[Start of section]

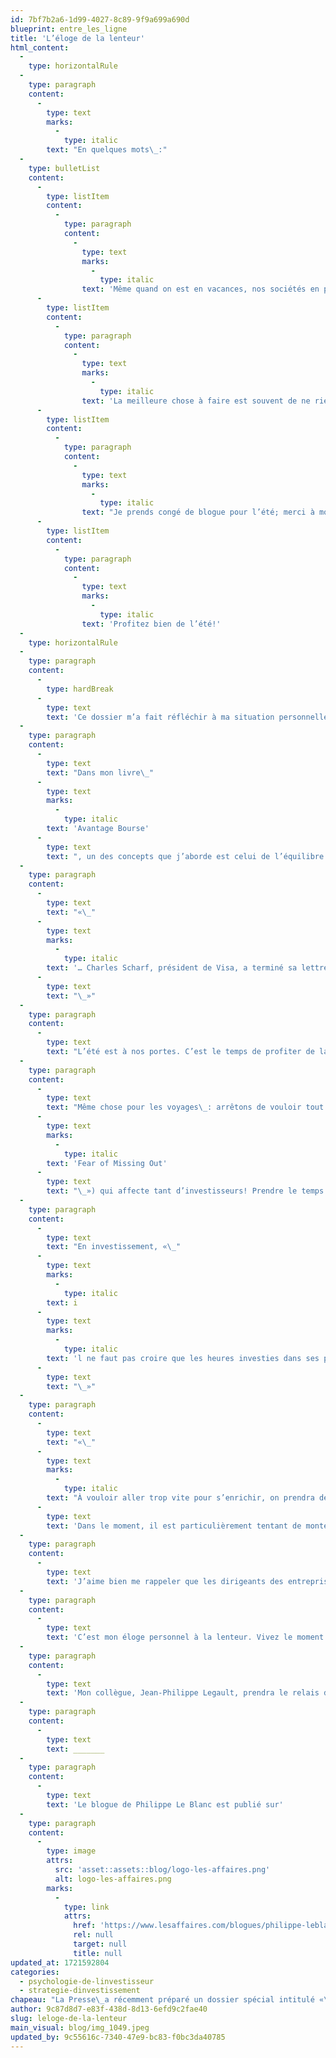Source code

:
 ```yaml
---
id: 7bf7b2a6-1d99-4027-8c89-9f9a699a690d
blueprint: entre_les_ligne
title: 'L’éloge de la lenteur'
html_content:
  -
    type: horizontalRule
  -
    type: paragraph
    content:
      -
        type: text
        marks:
          -
            type: italic
        text: "En quelques mots\_:"
  -
    type: bulletList
    content:
      -
        type: listItem
        content:
          -
            type: paragraph
            content:
              -
                type: text
                marks:
                  -
                    type: italic
                text: 'Même quand on est en vacances, nos sociétés en portefeuille travaillent pour nous.'
      -
        type: listItem
        content:
          -
            type: paragraph
            content:
              -
                type: text
                marks:
                  -
                    type: italic
                text: 'La meilleure chose à faire est souvent de ne rien faire.'
      -
        type: listItem
        content:
          -
            type: paragraph
            content:
              -
                type: text
                marks:
                  -
                    type: italic
                text: "Je prends congé de blogue pour l’été; merci à mon collègue, Jean-Philippe\_Legault, qui prendra le relais."
      -
        type: listItem
        content:
          -
            type: paragraph
            content:
              -
                type: text
                marks:
                  -
                    type: italic
                text: 'Profitez bien de l’été!'
  -
    type: horizontalRule
  -
    type: paragraph
    content:
      -
        type: hardBreak
      -
        type: text
        text: 'Ce dossier m’a fait réfléchir à ma situation personnelle et au lien qu’on peut faire avec la gestion d’un portefeuille et la gestion d’une entreprise.'
  -
    type: paragraph
    content:
      -
        type: text
        text: "Dans mon livre\_"
      -
        type: text
        marks:
          -
            type: italic
        text: 'Avantage Bourse'
      -
        type: text
        text: ", un des concepts que j’aborde est celui de l’équilibre. J’y ai repris une citation qui résume bien ma façon de voir les choses\_:"
  -
    type: paragraph
    content:
      -
        type: text
        text: "«\_"
      -
        type: text
        marks:
          -
            type: italic
        text: '… Charles Scharf, président de Visa, a terminé sa lettre aux actionnaires dans le rapport annuel 2016 de la société, avant de tirer sa révérence à titre de dirigeant : “La vie est précieuse, équilibrez ce que vous devez faire avec ce que vous voulez faire.”'
      -
        type: text
        text: "\_»"
  -
    type: paragraph
    content:
      -
        type: text
        text: "L’été est à nos portes. C’est le temps de profiter de la belle température, de notre balcon ou de notre cour.\_J’ai tendance à vouloir travailler sur mon terrain sans relâche, tant que tout n’est pas à mon goût. Souvent, je travaille tellement sur mon terrain que je suis ensuite trop fatigué pour en profiter! Cet été, je veux profiter de ma cour!"
  -
    type: paragraph
    content:
      -
        type: text
        text: "Même chose pour les voyages\_: arrêtons de vouloir tout voir en deux semaines. Prenons le temps de s’arrêter dans un parc, un jardin qui ne figurait pas sur notre itinéraire. À mon prochain voyage, je veux arrêter de courir partout dans le but de ne rien manquer. C’est l’équivalent du concept FOMO («\_"
      -
        type: text
        marks:
          -
            type: italic
        text: 'Fear of Missing Out'
      -
        type: text
        text: "\_») qui affecte tant d’investisseurs! Prendre le temps de vivre comme les Européens, en sirotant un verre sur une terrasse ou en lisant un livre dans un parc."
  -
    type: paragraph
    content:
      -
        type: text
        text: "En investissement, «\_"
      -
        type: text
        marks:
          -
            type: italic
        text: i
      -
        type: text
        marks:
          -
            type: italic
        text: 'l ne faut pas croire que les heures investies dans ses placements se traduisent nécessairement par de meilleurs rendements. C’est contre-intuitif, mais mieux on a effectué son travail dans la sélection de ses titres et la construction de son portefeuille, moins on aura à y consacrer de temps et d’efforts dans le futur, et meilleure sera sa performance à long terme.'
      -
        type: text
        text: "\_»"
  -
    type: paragraph
    content:
      -
        type: text
        text: "«\_"
      -
        type: text
        marks:
          -
            type: italic
        text: "À vouloir aller trop vite pour s’enrichir, on prendra des risques indus et jettera son dévolu sur des titres de sociétés spéculatifs, des mines ou de petites biotechs. En revanche, celui qui ne prend aucun risque, qui se cantonne dans les obligations ou les plus grands “blue chips” obtiendra des rendements inférieurs à la moyenne. »\_"
      -
        type: text
        text: 'Dans le moment, il est particulièrement tentant de monter dans le train de l’IA.'
  -
    type: paragraph
    content:
      -
        type: text
        text: 'J’aime bien me rappeler que les dirigeants des entreprises que nous possédons en portefeuille travaillent chaque jour, sans relâche, pour développer leur entreprise et créer de la valeur. Il est faux de penser qu’on doit être actif et prendre des décisions d’investissement chaque jour pour faire avancer son portefeuille plus vite. Si on a bien choisi ses sociétés et qu’on a bien construit son portefeuille, la meilleure chose à faire est généralement de ne rien faire. Même si on prend des vacances, nos sociétés n’arrêtent pas de travailler pour nous.'
  -
    type: paragraph
    content:
      -
        type: text
        text: 'C’est mon éloge personnel à la lenteur. Vivez le moment présent et profitez pleinement de la belle saison.'
  -
    type: paragraph
    content:
      -
        type: text
        text: 'Mon collègue, Jean-Philippe Legault, prendra le relais du blogue hebdomadaire dès la semaine prochaine. Je serai de retour début septembre. Bon été!'
  -
    type: paragraph
    content:
      -
        type: text
        text: _______
  -
    type: paragraph
    content:
      -
        type: text
        text: 'Le blogue de Philippe Le Blanc est publié sur'
  -
    type: paragraph
    content:
      -
        type: image
        attrs:
          src: 'asset::assets::blog/logo-les-affaires.png'
          alt: logo-les-affaires.png
        marks:
          -
            type: link
            attrs:
              href: 'https://www.lesaffaires.com/blogues/philippe-leblanc/l-eloge-de-la-lenteur/650567'
              rel: null
              target: null
              title: null
updated_at: 1721592804
categories:
  - psychologie-de-linvestisseur
  - strategie-dinvestissement
chapeau: "La Presse\_a récemment préparé un dossier spécial intitulé «\_Ralentir », que j’ai bien apprécié. La plupart des éditorialistes du journal ont écrit un texte entourant ce sujet, chacun y apportant sa perspective."
author: 9c87d8d7-e83f-438d-8d13-6efd9c2fae40
slug: leloge-de-la-lenteur
main_visual: blog/img_1049.jpeg
updated_by: 9c55616c-7340-47e9-bc83-f0bc3da40785
---
```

[End of section]

◆ **Your task**
The exercise is to copy out every line above that has the word "tout" in it.

◆ **Answer space**
        text: "L’été est à nos portes. C’est le temps de profiter de la belle température, de notre balcon ou de notre cour.\_J’ai tendance à vouloir travailler sur mon terrain sans relâche, tant que tout n’est pas à mon goût. Souvent, je travaille tellement sur mon terrain que je suis ensuite trop fatigué pour en profiter! Cet été, je veux profiter de ma cour!"
        text: "Même chose pour les voyages\_: arrêtons de vouloir tout voir en deux semaines. Prenons le temps de s’arrêter dans un parc, un jardin qui ne figurait pas sur notre itinéraire. À mon prochain voyage, je veux arrêter de courir partout dans le but de ne rien manquer. C’est l’équivalent du concept FOMO («\_"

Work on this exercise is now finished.